__Given data__

:::::

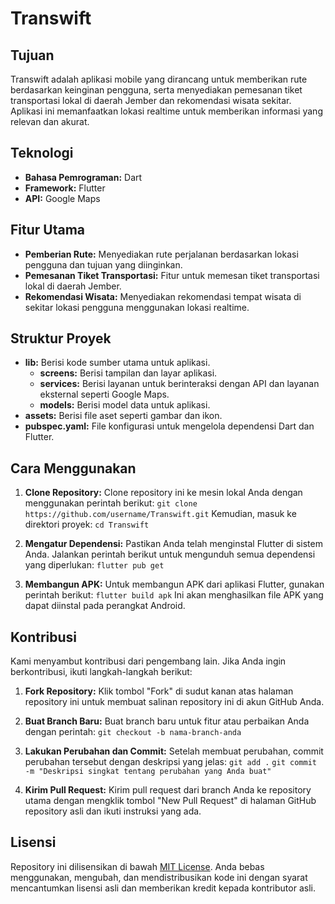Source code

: # Transwift

## Tujuan
Transwift adalah aplikasi mobile yang dirancang untuk memberikan rute berdasarkan keinginan pengguna, serta menyediakan pemesanan tiket transportasi lokal di daerah Jember dan rekomendasi wisata sekitar. Aplikasi ini memanfaatkan lokasi realtime untuk memberikan informasi yang relevan dan akurat.

## Teknologi
- **Bahasa Pemrograman:** Dart
- **Framework:** Flutter
- **API:** Google Maps

## Fitur Utama
- **Pemberian Rute:** Menyediakan rute perjalanan berdasarkan lokasi pengguna dan tujuan yang diinginkan.
- **Pemesanan Tiket Transportasi:** Fitur untuk memesan tiket transportasi lokal di daerah Jember.
- **Rekomendasi Wisata:** Menyediakan rekomendasi tempat wisata di sekitar lokasi pengguna menggunakan lokasi realtime.

## Struktur Proyek
- **lib:** Berisi kode sumber utama untuk aplikasi.
  - **screens:** Berisi tampilan dan layar aplikasi.
  - **services:** Berisi layanan untuk berinteraksi dengan API dan layanan eksternal seperti Google Maps.
  - **models:** Berisi model data untuk aplikasi.
- **assets:** Berisi file aset seperti gambar dan ikon.
- **pubspec.yaml:** File konfigurasi untuk mengelola dependensi Dart dan Flutter.

## Cara Menggunakan

1. **Clone Repository:**
   Clone repository ini ke mesin lokal Anda dengan menggunakan perintah berikut:
   `git clone https://github.com/username/Transwift.git`
   Kemudian, masuk ke direktori proyek:
   `cd Transwift`

2. **Mengatur Dependensi:**
   Pastikan Anda telah menginstal Flutter di sistem Anda. Jalankan perintah berikut untuk mengunduh semua dependensi yang diperlukan:
   `flutter pub get`

3. **Membangun APK:**
   Untuk membangun APK dari aplikasi Flutter, gunakan perintah berikut:
   `flutter build apk`
   Ini akan menghasilkan file APK yang dapat diinstal pada perangkat Android.

## Kontribusi
Kami menyambut kontribusi dari pengembang lain. Jika Anda ingin berkontribusi, ikuti langkah-langkah berikut:

1. **Fork Repository:**
   Klik tombol "Fork" di sudut kanan atas halaman repository ini untuk membuat salinan repository ini di akun GitHub Anda.

2. **Buat Branch Baru:**
   Buat branch baru untuk fitur atau perbaikan Anda dengan perintah:
   `git checkout -b nama-branch-anda`

3. **Lakukan Perubahan dan Commit:**
   Setelah membuat perubahan, commit perubahan tersebut dengan deskripsi yang jelas:
   `git add .`
   `git commit -m "Deskripsi singkat tentang perubahan yang Anda buat"`

4. **Kirim Pull Request:**
   Kirim pull request dari branch Anda ke repository utama dengan mengklik tombol "New Pull Request" di halaman GitHub repository asli dan ikuti instruksi yang ada.

## Lisensi
Repository ini dilisensikan di bawah [MIT License](LICENSE). Anda bebas menggunakan, mengubah, dan mendistribusikan kode ini dengan syarat mencantumkan lisensi asli dan memberikan kredit kepada kontributor asli.
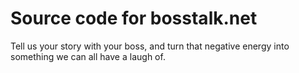 # Source code for bosstalk.net

Tell us your story with your boss, and turn that negative energy into something we can all have a laugh of.

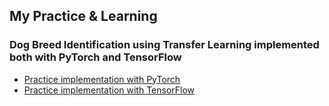 ## My Practice & Learning
### Dog Breed Identification using Transfer Learning implemented both with PyTorch and TensorFlow
* [Practice implementation with PyTorch](https://github.com/ThuraTunScibotics/Dog_Breed_Identification_Using_Transfer_Learning/tree/main/dog-breed-identification-implemented-in-PyTorch)
* [Practice implementation with TensorFlow](https://github.com/ThuraTunScibotics/Dog_Breed_Identification_Using_Transfer_Learning/tree/main/dog-breed-identification-implemented-in-TensorFlow)
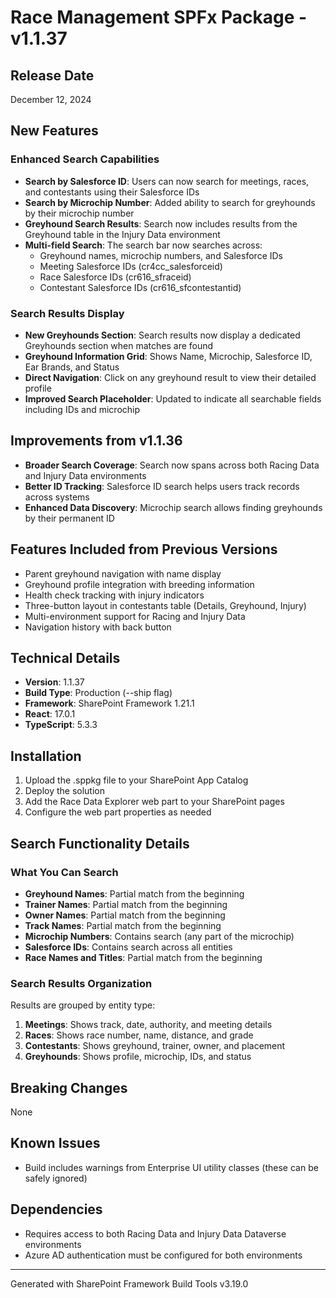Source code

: # Race Management SPFx Package - v1.1.37

## Release Date
December 12, 2024

## New Features
### Enhanced Search Capabilities
- **Search by Salesforce ID**: Users can now search for meetings, races, and contestants using their Salesforce IDs
- **Search by Microchip Number**: Added ability to search for greyhounds by their microchip number
- **Greyhound Search Results**: Search now includes results from the Greyhound table in the Injury Data environment
- **Multi-field Search**: The search bar now searches across:
  - Greyhound names, microchip numbers, and Salesforce IDs
  - Meeting Salesforce IDs (cr4cc_salesforceid)
  - Race Salesforce IDs (cr616_sfraceid)
  - Contestant Salesforce IDs (cr616_sfcontestantid)

### Search Results Display
- **New Greyhounds Section**: Search results now display a dedicated Greyhounds section when matches are found
- **Greyhound Information Grid**: Shows Name, Microchip, Salesforce ID, Ear Brands, and Status
- **Direct Navigation**: Click on any greyhound result to view their detailed profile
- **Improved Search Placeholder**: Updated to indicate all searchable fields including IDs and microchip

## Improvements from v1.1.36
- **Broader Search Coverage**: Search now spans across both Racing Data and Injury Data environments
- **Better ID Tracking**: Salesforce ID search helps users track records across systems
- **Enhanced Data Discovery**: Microchip search allows finding greyhounds by their permanent ID

## Features Included from Previous Versions
- Parent greyhound navigation with name display
- Greyhound profile integration with breeding information
- Health check tracking with injury indicators
- Three-button layout in contestants table (Details, Greyhound, Injury)
- Multi-environment support for Racing and Injury Data
- Navigation history with back button

## Technical Details
- **Version**: 1.1.37
- **Build Type**: Production (--ship flag)
- **Framework**: SharePoint Framework 1.21.1
- **React**: 17.0.1
- **TypeScript**: 5.3.3

## Installation
1. Upload the .sppkg file to your SharePoint App Catalog
2. Deploy the solution
3. Add the Race Data Explorer web part to your SharePoint pages
4. Configure the web part properties as needed

## Search Functionality Details
### What You Can Search
- **Greyhound Names**: Partial match from the beginning
- **Trainer Names**: Partial match from the beginning
- **Owner Names**: Partial match from the beginning
- **Track Names**: Partial match from the beginning
- **Microchip Numbers**: Contains search (any part of the microchip)
- **Salesforce IDs**: Contains search across all entities
- **Race Names and Titles**: Partial match from the beginning

### Search Results Organization
Results are grouped by entity type:
1. **Meetings**: Shows track, date, authority, and meeting details
2. **Races**: Shows race number, name, distance, and grade
3. **Contestants**: Shows greyhound, trainer, owner, and placement
4. **Greyhounds**: Shows profile, microchip, IDs, and status

## Breaking Changes
None

## Known Issues
- Build includes warnings from Enterprise UI utility classes (these can be safely ignored)

## Dependencies
- Requires access to both Racing Data and Injury Data Dataverse environments
- Azure AD authentication must be configured for both environments

---
Generated with SharePoint Framework Build Tools v3.19.0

:::::

__Assignment__
The answer should contain all the material above, copied exactly, and no images.

__Response__
Source code

: # Transwift

## Tujuan
Transwift adalah aplikasi mobile yang dirancang untuk memberikan rute berdasarkan keinginan pengguna, serta menyediakan pemesanan tiket transportasi lokal di daerah Jember dan rekomendasi wisata sekitar. Aplikasi ini memanfaatkan lokasi realtime untuk memberikan informasi yang relevan dan akurat.

## Teknologi
- **Bahasa Pemrograman:** Dart
- **Framework:** Flutter
- **API:** Google Maps

## Fitur Utama
- **Pemberian Rute:** Menyediakan rute perjalanan berdasarkan lokasi pengguna dan tujuan yang diinginkan.
- **Pemesanan Tiket Transportasi:** Fitur untuk memesan tiket transportasi lokal di daerah Jember.
- **Rekomendasi Wisata:** Menyediakan rekomendasi tempat wisata di sekitar lokasi pengguna menggunakan lokasi realtime.

## Struktur Proyek
- **lib:** Berisi kode sumber utama untuk aplikasi.
  - **screens:** Berisi tampilan dan layar aplikasi.
  - **services:** Berisi layanan untuk berinteraksi dengan API dan layanan eksternal seperti Google Maps.
  - **models:** Berisi model data untuk aplikasi.
- **assets:** Berisi file aset seperti gambar dan ikon.
- **pubspec.yaml:** File konfigurasi untuk mengelola dependensi Dart dan Flutter.

## Cara Menggunakan

1. **Clone Repository:**
   Clone repository ini ke mesin lokal Anda dengan menggunakan perintah berikut:
   `git clone https://github.com/username/Transwift.git`
   Kemudian, masuk ke direktori proyek:
   `cd Transwift`

2. **Mengatur Dependensi:**
   Pastikan Anda telah menginstal Flutter di sistem Anda. Jalankan perintah berikut untuk mengunduh semua dependensi yang diperlukan:
   `flutter pub get`

3. **Membangun APK:**
   Untuk membangun APK dari aplikasi Flutter, gunakan perintah berikut:
   `flutter build apk`
   Ini akan menghasilkan file APK yang dapat diinstal pada perangkat Android.

## Kontribusi
Kami menyambut kontribusi dari pengembang lain. Jika Anda ingin berkontribusi, ikuti langkah-langkah berikut:

1. **Fork Repository:**
   Klik tombol "Fork" di sudut kanan atas halaman repository ini untuk membuat salinan repository ini di akun GitHub Anda.

2. **Buat Branch Baru:**
   Buat branch baru untuk fitur atau perbaikan Anda dengan perintah:
   `git checkout -b nama-branch-anda`

3. **Lakukan Perubahan dan Commit:**
   Setelah membuat perubahan, commit perubahan tersebut dengan deskripsi yang jelas:
   `git add .`
   `git commit -m "Deskripsi singkat tentang perubahan yang Anda buat"`

4. **Kirim Pull Request:**
   Kirim pull request dari branch Anda ke repository utama dengan mengklik tombol "New Pull Request" di halaman GitHub repository asli dan ikuti instruksi yang ada.

## Lisensi
Repository ini dilisensikan di bawah [MIT License](LICENSE). Anda bebas menggunakan, mengubah, dan mendistribusikan kode ini dengan syarat mencantumkan lisensi asli dan memberikan kredit kepada kontributor asli.
 # Source code for bosstalk.net

Tell us your story with your boss, and turn that negative energy into something we can all have a laugh of.

 ## My Practice & Learning
### Dog Breed Identification using Transfer Learning implemented both with PyTorch and TensorFlow
* [Practice implementation with PyTorch](https://github.com/ThuraTunScibotics/Dog_Breed_Identification_Using_Transfer_Learning/tree/main/dog-breed-identification-implemented-in-PyTorch)
* [Practice implementation with TensorFlow](https://github.com/ThuraTunScibotics/Dog_Breed_Identification_Using_Transfer_Learning/tree/main/dog-breed-identification-implemented-in-TensorFlow)
Source code

: # Race Management SPFx Package - v1.1.37

## Release Date
December 12, 2024

## New Features
### Enhanced Search Capabilities
- **Search by Salesforce ID**: Users can now search for meetings, races, and contestants using their Salesforce IDs
- **Search by Microchip Number**: Added ability to search for greyhounds by their microchip number
- **Greyhound Search Results**: Search now includes results from the Greyhound table in the Injury Data environment
- **Multi-field Search**: The search bar now searches across:
  - Greyhound names, microchip numbers, and Salesforce IDs
  - Meeting Salesforce IDs (cr4cc_salesforceid)
  - Race Salesforce IDs (cr616_sfraceid)
  - Contestant Salesforce IDs (cr616_sfcontestantid)

### Search Results Display
- **New Greyhounds Section**: Search results now display a dedicated Greyhounds section when matches are found
- **Greyhound Information Grid**: Shows Name, Microchip, Salesforce ID, Ear Brands, and Status
- **Direct Navigation**: Click on any greyhound result to view their detailed profile
- **Improved Search Placeholder**: Updated to indicate all searchable fields including IDs and microchip

## Improvements from v1.1.36
- **Broader Search Coverage**: Search now spans across both Racing Data and Injury Data environments
- **Better ID Tracking**: Salesforce ID search helps users track records across systems
- **Enhanced Data Discovery**: Microchip search allows finding greyhounds by their permanent ID

## Features Included from Previous Versions
- Parent greyhound navigation with name display
- Greyhound profile integration with breeding information
- Health check tracking with injury indicators
- Three-button layout in contestants table (Details, Greyhound, Injury)
- Multi-environment support for Racing and Injury Data
- Navigation history with back button

## Technical Details
- **Version**: 1.1.37
- **Build Type**: Production (--ship flag)
- **Framework**: SharePoint Framework 1.21.1
- **React**: 17.0.1
- **TypeScript**: 5.3.3

## Installation
1. Upload the .sppkg file to your SharePoint App Catalog
2. Deploy the solution
3. Add the Race Data Explorer web part to your SharePoint pages
4. Configure the web part properties as needed

## Search Functionality Details
### What You Can Search
- **Greyhound Names**: Partial match from the beginning
- **Trainer Names**: Partial match from the beginning
- **Owner Names**: Partial match from the beginning
- **Track Names**: Partial match from the beginning
- **Microchip Numbers**: Contains search (any part of the microchip)
- **Salesforce IDs**: Contains search across all entities
- **Race Names and Titles**: Partial match from the beginning

### Search Results Organization
Results are grouped by entity type:
1. **Meetings**: Shows track, date, authority, and meeting details
2. **Races**: Shows race number, name, distance, and grade
3. **Contestants**: Shows greyhound, trainer, owner, and placement
4. **Greyhounds**: Shows profile, microchip, IDs, and status

## Breaking Changes
None

## Known Issues
- Build includes warnings from Enterprise UI utility classes (these can be safely ignored)

## Dependencies
- Requires access to both Racing Data and Injury Data Dataverse environments
- Azure AD authentication must be configured for both environments

---
Generated with SharePoint Framework Build Tools v3.19.0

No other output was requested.